直哉烦躁地啧了一声,但还是乖乖地在软布上坐下,任由阿绫用蘸了药酒的棉布擦拭他脸上的淤血。药酒刺激到伤口,疼得他龇牙咧嘴。
“轻点!你想疼死我啊笨丫头!”直哉习惯性地吼了一句。
阿绫没躲,只是立刻放缓了力道,用掌心轻轻帮他揉开淤血:“奴婢知错。直哉少爷忍一忍,这药酒揉开了,明天骨头才不会痛。”

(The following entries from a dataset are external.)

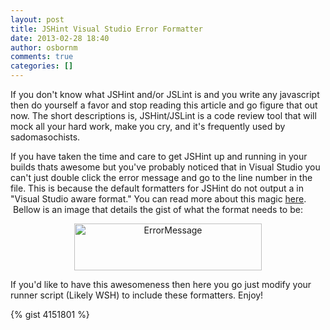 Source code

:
 ```yaml
---
layout: post
title: JSHint Visual Studio Error Formatter
date: 2013-02-28 18:40
author: osbornm
comments: true
categories: []
---
```

If you don't know what JSHint and/or JSLint is and you write any javascript then do yourself a favor and stop reading this article and go figure that out now. The short descriptions is, JSHint/JSLint is a code review tool that will mock all your hard work, make you cry, and it's frequently used by sadomasochists.

If you have taken the time and care to get JSHint up and running in your builds thats awesome but you've probably noticed that in Visual Studio you can't just double click the error message and go to the line number in the file. This is because the default formatters for JSHint do not output a in "Visual Studio aware format." You can read more about this magic <a href="http://blogs.msdn.com/b/msbuild/archive/2006/11/03/msbuild-visual-studio-aware-error-messages-and-message-formats.aspx">here</a>.  Bellow is an image that details the gist of what the format needs to be:
<p style="text-align: center;"><a href="http://blog.osbornm.com/wp-content/uploads/2013/02/ErrorMessage.png"><img class="size-medium wp-image-2481 aligncenter" alt="ErrorMessage" src="http://blog.osbornm.com/wp-content/uploads/2013/02/ErrorMessage-300x75.png" width="300" height="75" /></a></p>
If you'd like to have this awesomeness then here you go just modify your runner script (Likely WSH) to include these formatters. Enjoy!

{% gist 4151801 %}
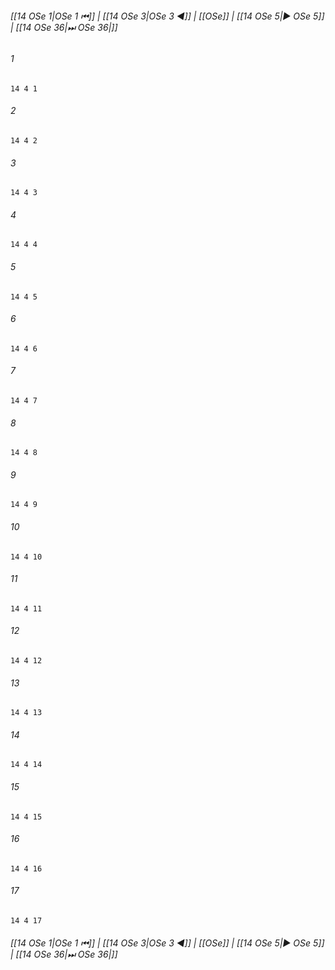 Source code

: 
###### [[14 OSe 1|OSe 1 ⏮]] | [[14 OSe 3|OSe 3 ◀]] | [[OSe]] | [[14 OSe 5|▶ OSe 5]] | [[14 OSe 36|⏭ OSe 36|]]

###### 1
``` verse
14 4 1 
```
###### 2
``` verse
14 4 2 
```
###### 3
``` verse
14 4 3 
```
###### 4
``` verse
14 4 4 
```
###### 5
``` verse
14 4 5 
```
###### 6
``` verse
14 4 6 
```
###### 7
``` verse
14 4 7 
```
###### 8
``` verse
14 4 8 
```
###### 9
``` verse
14 4 9 
```
###### 10
``` verse
14 4 10 
```
###### 11
``` verse
14 4 11 
```
###### 12
``` verse
14 4 12 
```
###### 13
``` verse
14 4 13 
```
###### 14
``` verse
14 4 14 
```
###### 15
``` verse
14 4 15 
```
###### 16
``` verse
14 4 16 
```
###### 17
``` verse
14 4 17 
```

###### [[14 OSe 1|OSe 1 ⏮]] | [[14 OSe 3|OSe 3 ◀]] | [[OSe]] | [[14 OSe 5|▶ OSe 5]] | [[14 OSe 36|⏭ OSe 36|]]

经过这两年的**,阿绫已经完全摸清了直哉的脾气。顺着毛捋,只要不触碰底线,这个暴躁的小少爷其实比谁都好糊弄。
直悠靠在木桩上,看着阿绫熟练地安抚直哉,随后又拿着另一罐伤药走到自己面前。
“直悠少爷,您的手……”阿绫看着直悠微微红肿的小臂,声音里带着明显的抑制不住的心疼。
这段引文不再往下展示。